Vida Destra

Informação é Poder!

Política

Bolsonaro é traidor? Não, é estrategista. E você sofre de Dunning Kruger! (Parte II)

A primeira parte está aqui : Bolsonaro é traidor? Não, é estrategista! E você sofre de Dunning Kruger! (Parte I)


 

Justin Kruger e David Dunnig foram dois pesquisadores que aplicaram testes de auto avaliação de lógica, administração e percepção de humor a estudantes da Universidade de Cornell, nos EUA ¹.  As premissas do estudo foram as seguintes:

a) Indivíduos incompetentes sobre determinada área de conhecimento, comparados com indivíduos competentes, superestimam suas habilidades e desempenho em relação a critérios objetivos;
b) Indivíduos incompetentes não conseguem reconhecer corretamente a superioridade dos indivíduos competentes e mais capazes;
c) Indivíduos incompetentes são menos hábeis que os competentes para obter insights sobre a extensão de sua ignorância, quando obtém informações comparativas.

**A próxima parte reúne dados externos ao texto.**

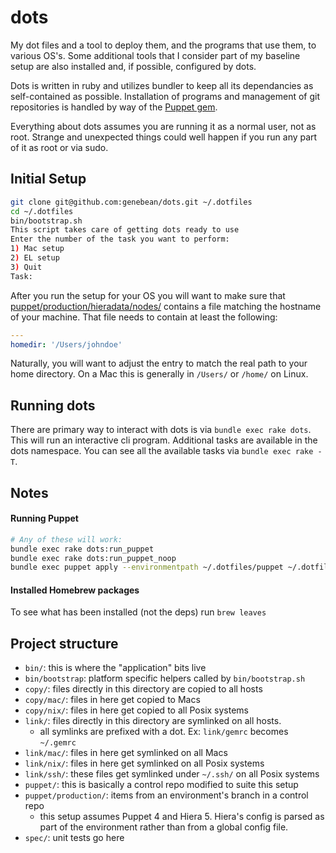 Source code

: # dots

My dot files and a tool to deploy them, and the programs that use them, to
various OS's. Some additional tools that I consider part of my baseline setup
are also installed and, if possible, configured by dots.

Dots is written in ruby and utilizes bundler to keep all its dependancies
as self-contained as possible. Installation of programs and management of git
repositories is handled by way of the
[Puppet gem](https://rubygems.org/gems/puppet).

Everything about dots assumes you are running it as a normal user, not as root.
Strange and unexpected things could well happen if you run any part of it as
root or via sudo.


## Initial Setup

```bash
git clone git@github.com:genebean/dots.git ~/.dotfiles
cd ~/.dotfiles
bin/bootstrap.sh
This script takes care of getting dots ready to use
Enter the number of the task you want to perform:
1) Mac setup
2) EL setup
3) Quit
Task:
```

After you run the setup for your OS you will want to make sure that
[puppet/production/hieradata/nodes/](puppet/production/hieradata/nodes/)
contains a file matching the hostname of your machine. That file needs to
contain at least the following:

```yaml
---
homedir: '/Users/johndoe'
```

Naturally, you will want to adjust the entry to match the real path to your
home directory. On a Mac this is generally in `/Users/` or `/home/` on Linux.


## Running dots

There are primary way to interact with dots is via `bundle exec rake dots`.
This will run an interactive cli program. Additional tasks are available in the
dots namespace. You can see all the available tasks via
`bundle exec rake -T`.


## Notes

#### Running Puppet

```bash
# Any of these will work:
bundle exec rake dots:run_puppet
bundle exec rake dots:run_puppet_noop
bundle exec puppet apply --environmentpath ~/.dotfiles/puppet ~/.dotfiles/puppet/production/manifests/site.pp
```


#### Installed Homebrew packages

To see what has been installed (not the deps) run `brew leaves`


## Project structure

* `bin/`: this is where the "application" bits live
* `bin/bootstrap`: platform specific helpers called by `bin/bootstrap.sh`
* `copy/`: files directly in this directory are copied to all hosts
* `copy/mac/`: files in here get copied to Macs
* `copy/nix/`: files in here get copied to all Posix systems
* `link/`: files directly in this directory are symlinked on all hosts.
  * all symlinks are prefixed with a dot. Ex: `link/gemrc` becomes `~/.gemrc`
* `link/mac/`: files in here get symlinked on all Macs
* `link/nix/`: files in here get symlinked on all Posix systems
* `link/ssh/`: these files get symlinked under `~/.ssh/` on all Posix systems
* `puppet/`: this is basically a control repo modified to suite this setup
* `puppet/production/`: items from an environment's branch in a control repo
  * this setup assumes Puppet 4 and Hiera 5. Hiera's config is parsed as part of
    the environment rather than from a global config file.
* `spec/`: unit tests go here
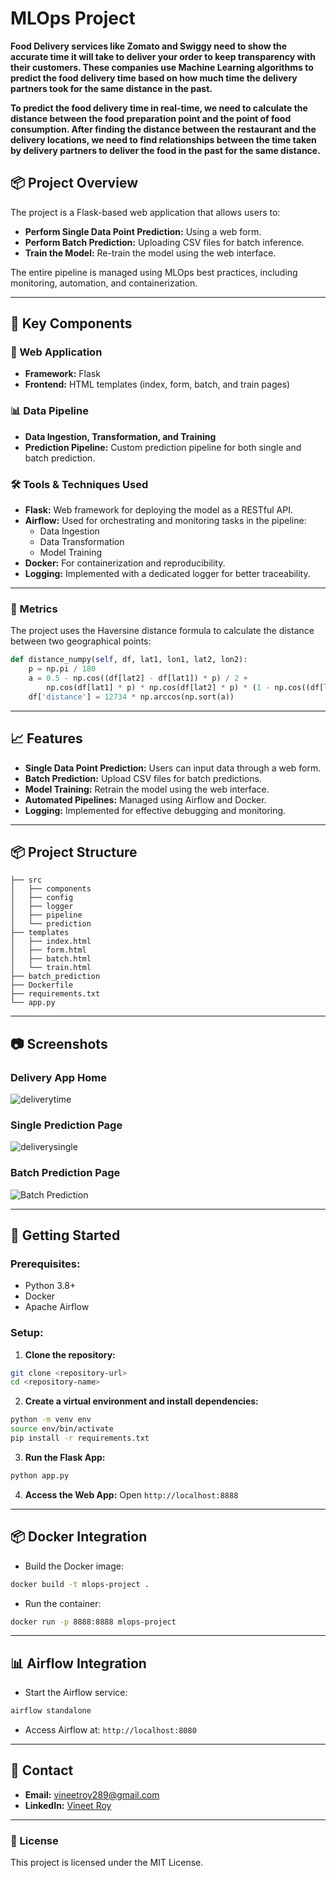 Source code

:# MLOps Project

**Food Delivery services like Zomato and Swiggy need to show the accurate time it will take to deliver your order to keep transparency with their customers. These companies use Machine Learning algorithms to predict the food delivery time based on how much time the delivery partners took for the same distance in the past.**

**To predict the food delivery time in real-time, we need to calculate the distance between the food preparation point and the point of food consumption. After finding the distance between the restaurant and the delivery locations, we need to find relationships between the time taken by delivery partners to deliver the food in the past for the same distance.**

## 📦 Project Overview
The project is a Flask-based web application that allows users to:
- **Perform Single Data Point Prediction:** Using a web form.
- **Perform Batch Prediction:** Uploading CSV files for batch inference.
- **Train the Model:** Re-train the model using the web interface.

The entire pipeline is managed using MLOps best practices, including monitoring, automation, and containerization.

---

## 📂 Key Components

### 📡 Web Application
- **Framework:** Flask
- **Frontend:** HTML templates (index, form, batch, and train pages)

### 📊 Data Pipeline
- **Data Ingestion, Transformation, and Training**
- **Prediction Pipeline:** Custom prediction pipeline for both single and batch prediction.

### 🛠️ Tools & Techniques Used
- **Flask:** Web framework for deploying the model as a RESTful API.
- **Airflow:** Used for orchestrating and monitoring tasks in the pipeline: 
  - Data Ingestion
  - Data Transformation
  - Model Training
- **Docker:** For containerization and reproducibility.
- **Logging:** Implemented with a dedicated logger for better traceability.

---

### 📏 Metrics
The project uses the Haversine distance formula to calculate the distance between two geographical points:
```python
def distance_numpy(self, df, lat1, lon1, lat2, lon2):
    p = np.pi / 180
    a = 0.5 - np.cos((df[lat2] - df[lat1]) * p) / 2 + 
        np.cos(df[lat1] * p) * np.cos(df[lat2] * p) * (1 - np.cos((df[lon2] - df[lon1]) * p)) / 2
    df['distance'] = 12734 * np.arccos(np.sort(a))
```

---

## 📈 Features
- **Single Data Point Prediction:** Users can input data through a web form.
- **Batch Prediction:** Upload CSV files for batch predictions.
- **Model Training:** Retrain the model using the web interface.
- **Automated Pipelines:** Managed using Airflow and Docker.
- **Logging:** Implemented for effective debugging and monitoring.

---

## 📦 Project Structure
```
├── src
│   ├── components
│   ├── config
│   ├── logger
│   ├── pipeline
│   └── prediction
├── templates
│   ├── index.html
│   ├── form.html
│   ├── batch.html
│   └── train.html
├── batch_prediction
├── Dockerfile
├── requirements.txt
└── app.py
```

---

## 📷 Screenshots
### Delivery App Home
![deliverytime](https://github.com/user-attachments/assets/174c9a02-9e11-4098-b596-3483478198fb)

### Single Prediction Page
![deliverysingle](https://github.com/user-attachments/assets/206b26b5-8137-4652-b22a-ef68bb0059dc)

### Batch Prediction Page
![Batch Prediction](https://github.com/user-attachments/assets/221e21eb-3052-40c5-af38-cf9e8300b1b2)

---

## 🚀 Getting Started

### Prerequisites:
- Python 3.8+
- Docker
- Apache Airflow

### Setup:
1. **Clone the repository:**
```bash
git clone <repository-url>
cd <repository-name>
```
2. **Create a virtual environment and install dependencies:**
```bash
python -m venv env
source env/bin/activate
pip install -r requirements.txt
```
3. **Run the Flask App:**
```bash
python app.py
```
4. **Access the Web App:** Open `http://localhost:8888`

---

## 📦 Docker Integration
- Build the Docker image:
```bash
docker build -t mlops-project .
```
- Run the container:
```bash
docker run -p 8888:8888 mlops-project
```

---

## 📊 Airflow Integration
- Start the Airflow service:
```bash
airflow standalone
```
- Access Airflow at: `http://localhost:8080`

---

## 📧 Contact
- **Email:** vineetroy289@gmail.com
- **LinkedIn:** [Vineet Roy](https://linkedin.com/in/vineet-roy-0370a61a9)

---

### 📜 License
This project is licensed under the MIT License.

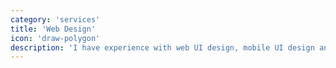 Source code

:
 ```yaml
---
category: 'services'
title: 'Web Design'
icon: 'draw-polygon'
description: 'I have experience with web UI design, mobile UI design and Photoshop.'
---
```

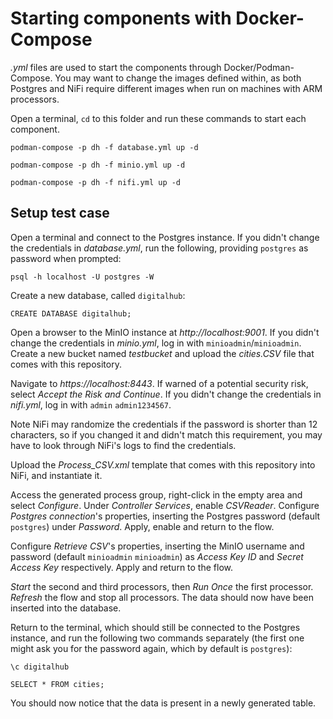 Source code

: # Starting components with Docker-Compose
*.yml* files are used to start the components through Docker/Podman-Compose. You may want to change the images defined within, as both Postgres and NiFi require different images when run on machines with ARM processors.

Open a terminal, `cd` to this folder and run these commands to start each component.

```shell
podman-compose -p dh -f database.yml up -d

podman-compose -p dh -f minio.yml up -d

podman-compose -p dh -f nifi.yml up -d
```

## Setup test case
Open a terminal and connect to the Postgres instance. If you didn't change the credentials in *database.yml*, run the following, providing `postgres` as password when prompted:

```shell
psql -h localhost -U postgres -W
```

Create a new database, called `digitalhub`:

```
CREATE DATABASE digitalhub;
```

Open a browser to the MinIO instance at *http://localhost:9001*. If you didn't change the credentials in *minio.yml*, log in with `minioadmin`/`minioadmin`. Create a new bucket named *testbucket* and upload the *cities.CSV* file that comes with this repository.

Navigate to *https://localhost:8443*. If warned of a potential security risk, select *Accept the Risk and Continue*. If you didn't change the credentials in *nifi.yml*, log in with `admin` `admin1234567`.

Note NiFi may randomize the credentials if the password is shorter than 12 characters, so if you changed it and didn't match this requirement, you may have to look through NiFi's logs to find the credentials.

Upload the *Process_CSV.xml* template that comes with this repository into NiFi, and instantiate it.

Access the generated process group, right-click in the empty area and select *Configure*. Under *Controller Services*, enable *CSVReader*. Configure *Postgres connection*'s properties, inserting the Postgres password (default `postgres`) under *Password*. Apply, enable and return to the flow.

Configure *Retrieve CSV*'s properties, inserting the MinIO username and password (default `minioadmin` `minioadmin`) as *Access Key ID* and *Secret Access Key* respectively. Apply and return to the flow.

*Start* the second and third processors, then *Run Once* the first processor. *Refresh* the flow and stop all processors. The data should now have been inserted into the database.

Return to the terminal, which should still be connected to the Postgres instance, and run the following two commands separately (the first one might ask you for the password again, which by default is `postgres`):

```
\c digitalhub
```

```
SELECT * FROM cities;
```

You should now notice that the data is present in a newly generated table.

Por não reconhecerem a competência alheia, os incompetentes são menos capazes de usar informação sobre escolhas e desempenho de outras pessoas, de modo a melhorar o seu próprio desempenho;
d) Os incompetentes só conseguem avaliar sua própria ignorância depois de receberem o devido treinamento para dominar aquela habilidade de conhecimento que lhes falta

Essas premissas se confirmaram após a análise dos dados obtidos nos testes. Em síntese, os resultados detectaram o seguinte: os estudantes que tiraram as notas mais baixas e que, portanto, menos sabiam sobre os temas avaliados, superestimaram suas habilidades, dando notas, a si mesmos, bem maiores do que aquelas efetivamente obtidas. Por outro lado, com os estudantes que conseguiram as notas mais altas ocorreu o inverso: atribuíram a si notas mais baixas do que as alcançadas, subestimando suas aptidões. Em suma, os resultados apontavam que “a ignorância gera confiança com mais frequência do que o conhecimento”².

Esse gráfico abaixo exemplifica o efeito Dunnig Kruger.

 

O gráfico em questão tem duas coordenadas: o eixo vertical (ou eixo das ordenadas) mede o nível de confiança que uma pessoa tem sobre determinado assunto. O eixo horizontal (ou das abscissas) mede a sabedoria, o grau efetivo de conhecimento, a real competência que essa pessoa tem sobre a área em questão. Observe-se que, perto do zero, mesmo sabendo quase nada de um assunto, o sujeito pode ter muita confiança em relação ao nível em que o domina. Não raro, mesmo sabendo pouco, pode imaginar que sabe muito mais do que pessoas que tem muito mais conhecimento da área. A parte ascendente da curva em formato de “U” invertido indica que esse tipo de sujeito pretensioso, adquirindo um pouco mais de conhecimento, à medida que o tempo transcorre, pode chegar a sofrer um nível muito alto de viés cognitivo, superestimando seus próprios saberes.  Mesmo entendendo superficialmente do assunto, age como se fosse o supremo conhecedor do universo naquela área. É quando alcança o chamado “Monte da Estupidez”. No entanto, à medida que tal pessoa se interesse de fato em estudar com afinco e obtenha mais sólidos conhecimentos, também vai descortinando a imensidão de sua ignorância. Daí se vê a queda abrupta do nível de confiança.  Começa a se dar conta de que, em mundo em que o conhecimento existente dobra em pouco tempo, ela é ignorante sobre quase tudo. Assim, o grau de confiança vai declinando e segue em queda livre, até o fundo do denominado “Vale do desespero”. Quando chega nesse fundo de poço, mas continua estudando e se aprofundando, a mente vai se iluminando. Então, a confiança começa a subir outra vez. Mas aí já se está numa curva de aprendizado ascendente, que leva até o nível de guru ou de especialista no assunto.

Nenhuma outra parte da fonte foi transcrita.